ACTION ITEM: In your reply, reproduce the lines from the first one below to the line containing "## [1.0.2] - 2017-08-09", inclusive, exactly as they stand.

======

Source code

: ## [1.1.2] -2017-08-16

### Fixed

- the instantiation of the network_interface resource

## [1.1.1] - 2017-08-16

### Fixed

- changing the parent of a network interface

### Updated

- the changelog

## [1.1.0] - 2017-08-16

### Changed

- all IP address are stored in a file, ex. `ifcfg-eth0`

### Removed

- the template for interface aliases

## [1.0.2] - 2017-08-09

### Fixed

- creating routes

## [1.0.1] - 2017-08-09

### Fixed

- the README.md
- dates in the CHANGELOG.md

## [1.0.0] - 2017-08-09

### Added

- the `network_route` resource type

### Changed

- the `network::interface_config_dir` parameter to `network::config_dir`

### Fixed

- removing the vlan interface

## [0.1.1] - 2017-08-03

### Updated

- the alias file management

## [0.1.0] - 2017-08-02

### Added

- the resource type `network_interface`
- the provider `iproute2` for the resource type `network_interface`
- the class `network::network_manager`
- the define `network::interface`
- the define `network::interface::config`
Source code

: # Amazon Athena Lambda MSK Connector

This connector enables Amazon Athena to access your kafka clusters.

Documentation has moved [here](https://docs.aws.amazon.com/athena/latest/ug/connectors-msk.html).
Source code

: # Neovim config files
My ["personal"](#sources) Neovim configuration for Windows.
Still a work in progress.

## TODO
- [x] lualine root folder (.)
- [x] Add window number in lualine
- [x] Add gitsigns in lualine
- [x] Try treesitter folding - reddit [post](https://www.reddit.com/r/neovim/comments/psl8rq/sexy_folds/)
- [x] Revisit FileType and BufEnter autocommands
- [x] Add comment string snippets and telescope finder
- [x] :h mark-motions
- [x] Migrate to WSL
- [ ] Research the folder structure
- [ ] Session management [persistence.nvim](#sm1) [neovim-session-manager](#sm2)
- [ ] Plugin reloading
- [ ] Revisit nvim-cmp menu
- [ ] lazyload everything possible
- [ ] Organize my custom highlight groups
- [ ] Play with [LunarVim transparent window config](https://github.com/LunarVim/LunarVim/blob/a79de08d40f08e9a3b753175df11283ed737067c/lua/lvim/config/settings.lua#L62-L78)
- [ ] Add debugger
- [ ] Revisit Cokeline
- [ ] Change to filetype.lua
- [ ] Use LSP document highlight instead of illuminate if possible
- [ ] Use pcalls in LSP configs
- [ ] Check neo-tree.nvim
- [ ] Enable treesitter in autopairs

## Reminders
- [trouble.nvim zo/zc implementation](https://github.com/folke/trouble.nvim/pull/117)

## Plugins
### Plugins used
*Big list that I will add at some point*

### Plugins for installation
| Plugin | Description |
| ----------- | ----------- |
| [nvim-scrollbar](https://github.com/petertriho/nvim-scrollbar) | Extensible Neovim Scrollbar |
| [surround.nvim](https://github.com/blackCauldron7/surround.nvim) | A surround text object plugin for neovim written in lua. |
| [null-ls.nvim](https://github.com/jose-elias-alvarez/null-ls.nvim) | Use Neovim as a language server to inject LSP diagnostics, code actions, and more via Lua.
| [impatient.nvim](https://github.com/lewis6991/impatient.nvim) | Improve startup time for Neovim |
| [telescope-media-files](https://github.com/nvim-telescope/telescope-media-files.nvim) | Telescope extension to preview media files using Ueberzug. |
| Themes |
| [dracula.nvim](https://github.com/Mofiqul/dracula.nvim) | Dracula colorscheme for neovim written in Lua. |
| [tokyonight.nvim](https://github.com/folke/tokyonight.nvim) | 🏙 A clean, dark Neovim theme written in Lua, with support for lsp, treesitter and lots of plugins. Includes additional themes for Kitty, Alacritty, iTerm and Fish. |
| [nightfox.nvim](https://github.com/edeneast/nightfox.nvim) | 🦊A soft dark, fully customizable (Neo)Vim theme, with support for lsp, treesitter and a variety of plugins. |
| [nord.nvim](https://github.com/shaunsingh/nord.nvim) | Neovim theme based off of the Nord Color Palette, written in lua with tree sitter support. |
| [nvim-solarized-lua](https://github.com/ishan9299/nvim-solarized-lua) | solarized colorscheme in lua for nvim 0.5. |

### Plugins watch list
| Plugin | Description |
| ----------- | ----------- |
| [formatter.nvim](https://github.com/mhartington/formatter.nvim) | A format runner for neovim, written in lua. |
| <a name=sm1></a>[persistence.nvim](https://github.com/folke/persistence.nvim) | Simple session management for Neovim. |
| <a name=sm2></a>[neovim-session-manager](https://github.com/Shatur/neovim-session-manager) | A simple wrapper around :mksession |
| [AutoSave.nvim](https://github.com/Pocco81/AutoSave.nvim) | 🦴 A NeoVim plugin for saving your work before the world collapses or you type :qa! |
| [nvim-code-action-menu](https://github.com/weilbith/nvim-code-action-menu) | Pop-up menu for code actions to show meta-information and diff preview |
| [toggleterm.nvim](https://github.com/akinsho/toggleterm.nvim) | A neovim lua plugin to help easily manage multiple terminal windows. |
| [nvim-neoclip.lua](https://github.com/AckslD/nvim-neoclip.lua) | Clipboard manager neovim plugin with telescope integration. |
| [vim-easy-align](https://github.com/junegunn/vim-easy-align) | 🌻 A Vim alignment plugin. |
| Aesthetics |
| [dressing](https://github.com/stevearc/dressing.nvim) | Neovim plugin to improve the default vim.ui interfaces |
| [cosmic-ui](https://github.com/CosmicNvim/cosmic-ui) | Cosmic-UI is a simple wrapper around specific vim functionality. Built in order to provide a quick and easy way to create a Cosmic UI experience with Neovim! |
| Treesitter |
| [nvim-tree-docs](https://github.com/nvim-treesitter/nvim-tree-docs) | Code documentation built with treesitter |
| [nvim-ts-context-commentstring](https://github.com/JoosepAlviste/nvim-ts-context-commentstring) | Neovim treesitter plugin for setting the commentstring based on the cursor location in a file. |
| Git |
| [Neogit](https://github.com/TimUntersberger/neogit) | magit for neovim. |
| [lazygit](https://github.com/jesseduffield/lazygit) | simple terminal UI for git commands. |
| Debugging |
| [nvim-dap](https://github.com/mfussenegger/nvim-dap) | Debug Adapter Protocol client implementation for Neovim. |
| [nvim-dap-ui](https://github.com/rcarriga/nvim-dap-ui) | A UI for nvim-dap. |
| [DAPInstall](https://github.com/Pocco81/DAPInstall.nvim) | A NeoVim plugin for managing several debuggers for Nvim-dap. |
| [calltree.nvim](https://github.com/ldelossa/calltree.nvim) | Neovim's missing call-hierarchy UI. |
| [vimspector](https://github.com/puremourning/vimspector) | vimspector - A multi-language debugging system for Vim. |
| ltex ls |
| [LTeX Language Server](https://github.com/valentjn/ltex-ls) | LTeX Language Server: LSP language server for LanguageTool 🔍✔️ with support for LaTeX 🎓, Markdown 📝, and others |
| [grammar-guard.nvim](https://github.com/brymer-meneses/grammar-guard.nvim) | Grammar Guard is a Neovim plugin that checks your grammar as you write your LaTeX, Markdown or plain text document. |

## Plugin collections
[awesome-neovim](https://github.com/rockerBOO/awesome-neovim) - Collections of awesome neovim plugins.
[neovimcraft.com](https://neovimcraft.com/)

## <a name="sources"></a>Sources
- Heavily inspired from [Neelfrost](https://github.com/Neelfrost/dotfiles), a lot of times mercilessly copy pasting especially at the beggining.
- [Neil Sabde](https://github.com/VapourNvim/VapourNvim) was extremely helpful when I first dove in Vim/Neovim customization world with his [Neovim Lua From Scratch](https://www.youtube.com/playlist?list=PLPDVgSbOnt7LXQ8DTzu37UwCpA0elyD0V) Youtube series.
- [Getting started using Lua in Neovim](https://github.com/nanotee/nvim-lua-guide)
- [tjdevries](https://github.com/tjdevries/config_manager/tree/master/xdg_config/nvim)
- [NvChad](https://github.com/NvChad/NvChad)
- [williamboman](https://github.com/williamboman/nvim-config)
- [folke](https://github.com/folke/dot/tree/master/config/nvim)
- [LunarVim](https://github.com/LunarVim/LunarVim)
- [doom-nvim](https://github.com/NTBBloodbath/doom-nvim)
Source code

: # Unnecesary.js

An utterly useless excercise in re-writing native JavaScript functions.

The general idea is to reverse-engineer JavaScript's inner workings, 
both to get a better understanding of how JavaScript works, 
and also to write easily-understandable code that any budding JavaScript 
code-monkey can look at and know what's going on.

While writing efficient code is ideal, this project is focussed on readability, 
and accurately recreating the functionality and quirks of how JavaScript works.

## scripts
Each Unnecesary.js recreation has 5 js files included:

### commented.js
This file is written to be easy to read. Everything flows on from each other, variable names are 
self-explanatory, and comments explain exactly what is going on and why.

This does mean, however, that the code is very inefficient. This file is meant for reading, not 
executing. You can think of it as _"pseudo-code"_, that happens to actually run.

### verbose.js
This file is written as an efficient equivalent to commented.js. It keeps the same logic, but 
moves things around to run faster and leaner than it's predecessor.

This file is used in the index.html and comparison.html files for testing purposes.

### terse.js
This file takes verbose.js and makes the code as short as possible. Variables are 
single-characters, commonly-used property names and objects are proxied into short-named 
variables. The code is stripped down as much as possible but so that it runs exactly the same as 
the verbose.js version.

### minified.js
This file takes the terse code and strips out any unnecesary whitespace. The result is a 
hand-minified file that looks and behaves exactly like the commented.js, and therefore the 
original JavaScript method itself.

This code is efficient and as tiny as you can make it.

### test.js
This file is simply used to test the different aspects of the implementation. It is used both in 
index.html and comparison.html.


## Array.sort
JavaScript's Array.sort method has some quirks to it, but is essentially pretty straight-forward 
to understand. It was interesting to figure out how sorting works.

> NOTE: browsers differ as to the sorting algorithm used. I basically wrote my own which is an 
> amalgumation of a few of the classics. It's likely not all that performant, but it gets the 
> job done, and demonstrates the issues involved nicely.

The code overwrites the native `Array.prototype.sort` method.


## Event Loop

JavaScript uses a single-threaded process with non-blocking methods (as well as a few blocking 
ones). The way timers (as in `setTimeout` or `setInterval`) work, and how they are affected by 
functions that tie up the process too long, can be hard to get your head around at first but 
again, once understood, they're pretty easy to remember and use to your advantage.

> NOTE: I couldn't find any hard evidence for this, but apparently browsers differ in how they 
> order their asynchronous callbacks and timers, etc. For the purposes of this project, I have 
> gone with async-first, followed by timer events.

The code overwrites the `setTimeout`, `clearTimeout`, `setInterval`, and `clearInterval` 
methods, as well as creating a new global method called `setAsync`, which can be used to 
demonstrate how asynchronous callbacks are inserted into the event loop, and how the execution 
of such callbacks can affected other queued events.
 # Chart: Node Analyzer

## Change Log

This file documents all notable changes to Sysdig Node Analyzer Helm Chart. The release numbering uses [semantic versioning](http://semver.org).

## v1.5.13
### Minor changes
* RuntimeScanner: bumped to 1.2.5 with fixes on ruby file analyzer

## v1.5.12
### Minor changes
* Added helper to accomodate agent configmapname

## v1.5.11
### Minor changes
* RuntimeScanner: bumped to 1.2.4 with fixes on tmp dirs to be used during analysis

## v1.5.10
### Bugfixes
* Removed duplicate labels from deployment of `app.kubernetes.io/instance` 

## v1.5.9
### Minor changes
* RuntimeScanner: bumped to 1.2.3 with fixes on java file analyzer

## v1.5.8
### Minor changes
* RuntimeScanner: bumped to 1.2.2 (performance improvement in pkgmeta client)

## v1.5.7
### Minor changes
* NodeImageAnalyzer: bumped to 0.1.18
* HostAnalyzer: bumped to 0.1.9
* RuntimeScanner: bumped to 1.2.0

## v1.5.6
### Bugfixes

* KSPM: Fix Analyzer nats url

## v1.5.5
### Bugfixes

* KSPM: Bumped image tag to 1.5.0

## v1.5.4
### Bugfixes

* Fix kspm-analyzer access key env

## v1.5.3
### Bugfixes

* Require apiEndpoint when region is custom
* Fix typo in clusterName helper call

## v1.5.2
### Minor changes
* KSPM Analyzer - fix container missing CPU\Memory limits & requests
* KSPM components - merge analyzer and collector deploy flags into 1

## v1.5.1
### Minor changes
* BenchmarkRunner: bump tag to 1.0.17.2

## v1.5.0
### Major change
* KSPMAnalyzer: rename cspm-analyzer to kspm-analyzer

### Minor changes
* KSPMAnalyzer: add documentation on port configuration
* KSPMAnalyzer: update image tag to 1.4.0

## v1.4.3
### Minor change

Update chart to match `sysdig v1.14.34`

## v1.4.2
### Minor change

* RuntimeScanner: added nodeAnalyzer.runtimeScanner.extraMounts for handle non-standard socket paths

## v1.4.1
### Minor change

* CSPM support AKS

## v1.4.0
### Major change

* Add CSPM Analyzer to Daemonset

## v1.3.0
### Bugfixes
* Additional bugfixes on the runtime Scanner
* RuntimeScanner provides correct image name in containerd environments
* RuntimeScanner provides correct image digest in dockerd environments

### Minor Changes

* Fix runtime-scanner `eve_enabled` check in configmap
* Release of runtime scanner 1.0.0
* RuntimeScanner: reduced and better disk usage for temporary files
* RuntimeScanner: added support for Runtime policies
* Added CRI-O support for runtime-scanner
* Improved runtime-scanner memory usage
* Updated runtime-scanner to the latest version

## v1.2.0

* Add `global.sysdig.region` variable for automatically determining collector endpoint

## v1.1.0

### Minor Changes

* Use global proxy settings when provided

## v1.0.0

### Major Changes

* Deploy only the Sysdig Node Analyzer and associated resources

======

EXERCISE OUTPUT:
Source code

: ## [1.1.2] -2017-08-16

### Fixed

- the instantiation of the network_interface resource

## [1.1.1] - 2017-08-16

### Fixed

- changing the parent of a network interface

### Updated

- the changelog

## [1.1.0] - 2017-08-16

### Changed

- all IP address are stored in a file, ex. `ifcfg-eth0`

### Removed

- the template for interface aliases

## [1.0.2] - 2017-08-09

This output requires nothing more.